Ad (728x90)

Sabtu, 05 November 2011

Filled Under:

Memaind Set Haji


Menghajikan Hati
oleh : Rofiq Abidin
 Padanya terdapat tanda-tanda yang nyata, (di antaranya) maqam Ibrahim, barangsiapa memasukinya (Baitullah itu) menjadi amanlah dia; mengerjakan haji  adalah kewajiban manusia terhadap Allah, yaitu (bagi) orang yang sanggup mengadakan perjalanan ke Baitullah. Barangsiapa mengingkari (kewajiban haji), maka sesungguhnya Allah Maha Kaya (tidak memerlukan sesuatu) dari semesta alam.
(QS. Ali Imran : 97)

Haji menjadi sebuah cita-cita mulia bagi segenap Umat Islam, namun tidak semua dapat menjaga cita-cita itu.
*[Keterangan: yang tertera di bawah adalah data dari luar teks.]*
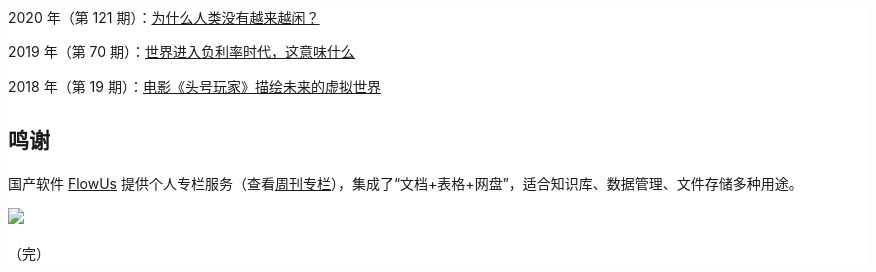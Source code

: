 2020 年（第 121 期）：[为什么人类没有越来越闲？](https://www.ruanyifeng.com/blog/2020/08/weekly-issue-121.html)

2019 年（第 70 期）：[世界进入负利率时代，这意味什么](https://www.ruanyifeng.com/blog/2019/08/weekly-issue-70.html)

2018 年（第 19 期）：[电影《头号玩家》描绘未来的虚拟世界](https://www.ruanyifeng.com/blog/2018/08/weekly-issue-19.html)

## 鸣谢

国产软件 [FlowUs](https://flowus.cn?promotionChannel=GW_RYF_01) 提供个人专栏服务（查看[周刊专栏](https://ruanyf-weekly.flowus.cn/?code=FLOWUS&promotionChannel=WX_RYF_00)），集成了“文档+表格+网盘”，适合知识库、数据管理、文件存储多种用途。

![](https://cdn.beekka.com/blogimg/asset/202207/bg2022072108.webp)

（完）
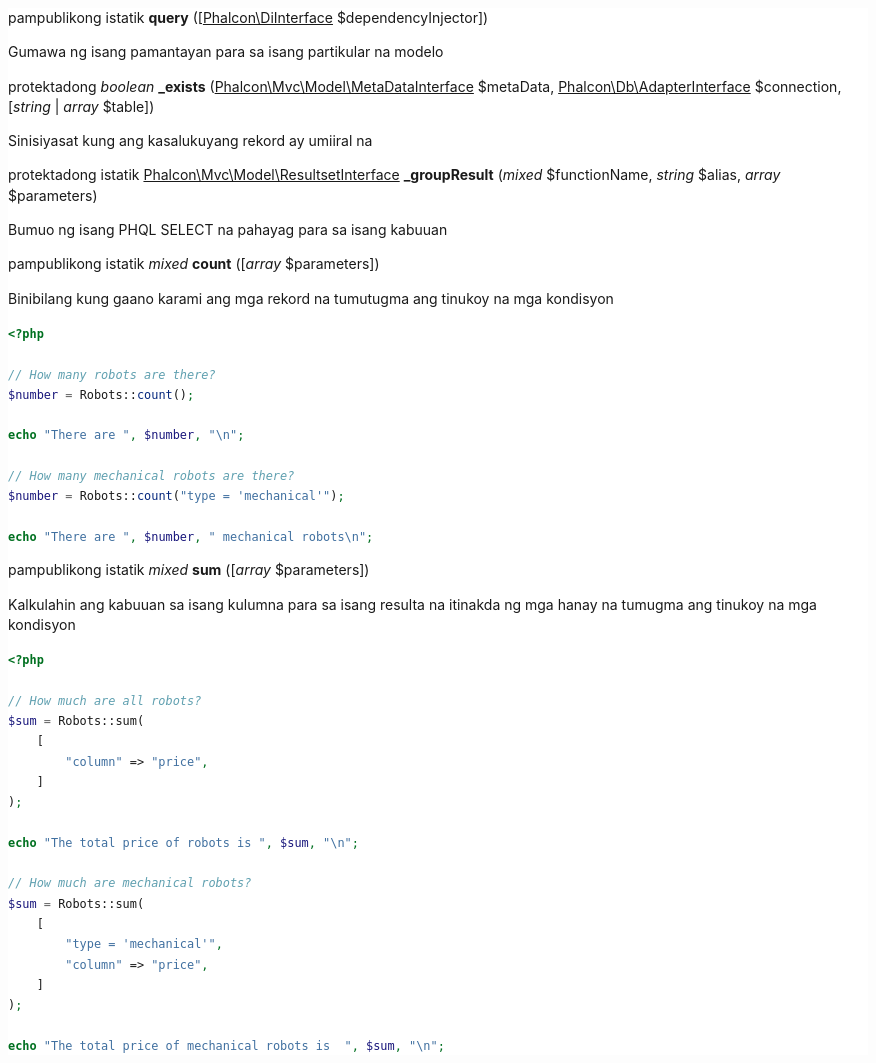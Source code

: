 pampublikong istatik **query** ([[Phalcon\DiInterface](/en/3.2/api/Phalcon_DiInterface) $dependencyInjector])

Gumawa ng isang pamantayan para sa isang partikular na modelo

protektadong *boolean* **_exists** ([Phalcon\Mvc\Model\MetaDataInterface](/en/3.2/api/Phalcon_Mvc_Model_MetaDataInterface) $metaData, [Phalcon\Db\AdapterInterface](/en/3.2/api/Phalcon_Db_AdapterInterface) $connection, [*string* | *array* $table])

Sinisiyasat kung ang kasalukuyang rekord ay umiiral na

protektadong istatik [Phalcon\Mvc\Model\ResultsetInterface](/en/3.2/api/Phalcon_Mvc_Model_ResultsetInterface) **_groupResult** (*mixed* $functionName, *string* $alias, *array* $parameters)

Bumuo ng isang PHQL SELECT na pahayag para sa isang kabuuan

pampublikong istatik *mixed* **count** ([*array* $parameters])

Binibilang kung gaano karami ang mga rekord na tumutugma ang tinukoy na mga kondisyon

```php
<?php

// How many robots are there?
$number = Robots::count();

echo "There are ", $number, "\n";

// How many mechanical robots are there?
$number = Robots::count("type = 'mechanical'");

echo "There are ", $number, " mechanical robots\n";

```

pampublikong istatik *mixed* **sum** ([*array* $parameters])

Kalkulahin ang kabuuan sa isang kulumna para sa isang resulta na itinakda ng mga hanay na tumugma ang tinukoy na mga kondisyon

```php
<?php

// How much are all robots?
$sum = Robots::sum(
    [
        "column" => "price",
    ]
);

echo "The total price of robots is ", $sum, "\n";

// How much are mechanical robots?
$sum = Robots::sum(
    [
        "type = 'mechanical'",
        "column" => "price",
    ]
);

echo "The total price of mechanical robots is  ", $sum, "\n";

```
Melihat teman, sahabat atau kerabat kita yang sedang akan menunaikan ibadah haji, timbul kerinduan yang membuncah untuk memenuhi panggilan Allah SWT. Hati bergetar mendengar kalimat talbiyah seraya mendo’a semoga suatu saat nanti dapat memenuhi panggilan Allah tersebut. Hati yang selalu rindu untuk memenuhi panggilan Allah untuk menunaikan ibadah haji inilah yang insya Allah dapat menguatkan kemauan dan kemampuan (istito’ah) sampai terwujud. Terkadang kesuksesan seseorang diukur dari seberapa besar dan lengkap  rumahnya, seberapa mewah mobilnya atau seberapa tinggi pangkatnya, namun dalam hatinya tidak terketuk sedikitpun untuk menunaikan ibadah ini sehingga haji menjadi panggilan Allah yang kesekian kalinya, setelah kita dapat memenuhi keinginan dunia kita, sedangkan kemampuan yang menjadi syarat utama menunaikan haji tidak didukung oleh kemauan kuat kita. Menghajikan hati mungkin memang hanya sebuah istilah, namun hati yang senantiasa rindu untuk menunaikan haji dan orang yang telah berhaji selanjutnya hati dan sikapnya sesuai dengan pengamalan haji adalah hati yang lurus dengan seruan Allah. Mengapa dikatakan di dalam haji “man istatha’a ilaih sabila (bagi yang mampu menempuhnya)?” karena haji merupakan ibadah jasmani dan harta. Ibadah haji perlu mengeluarkan harta untuk berpindah (melakukan perjalanan) dari negerinya ke wilayah Al Haram di tanah suci, karena ritual (syiar) haji dilaksanakan di sana, karena itu ia sangat memerlukan harta (biaya) yang banyak, karena itu Allah berfirman: “Bagi yang mampu melakukan perjalanan haji”. 
Gelar Haji atau Haji Mabrur
Sudah menjadi kelaziman dalam masyarakat Indonesia bahwa bagi siapa yang telah menunaikan  rukun islam yang kelima ini, yakni haji, maka masyarakat memberikan gelar  Haji atau Hajjah (bagi wanita).  Mabrur berasal dari kata birr, birrun; artinya “baik, bersih dan diterima”. Maka haji mabrur secara terminologis bermakna “haji yang baik, bersih dan diterima oleh Allah SWT”. Haji mabrur merupakan sebuah predikat tertinggi dari kegiatan melaksanakan ibadah haji. Untuk mendapatkannya, setiap calon haji harus melalui perjuangan ibadah yang sungguh-sungguh, terutama dalam hal penguasaan hati. Sebagaimana firman Allah Swt dalam Al Qur’an Surah Al Baqarah 197 :

(Musim) haji adalah beberapa bulan yang dimaklumi, barangsiapa yang menetapkan niatnya dalam bulan itu akan mengerjakan haji, maka tidak boleh rafats, berbuat fasik dan berbantah-bantahan di dalam masa mengerjakan haji. Dan apa yang kamu kerjakan berupa kebaikan, niscaya Allah mengetahuinya. Berbekallah, dan sesungguhnya sebaik-baik bekal adalah takwa dan bertakwalah kepada-Ku hai orang-orang yang berakal.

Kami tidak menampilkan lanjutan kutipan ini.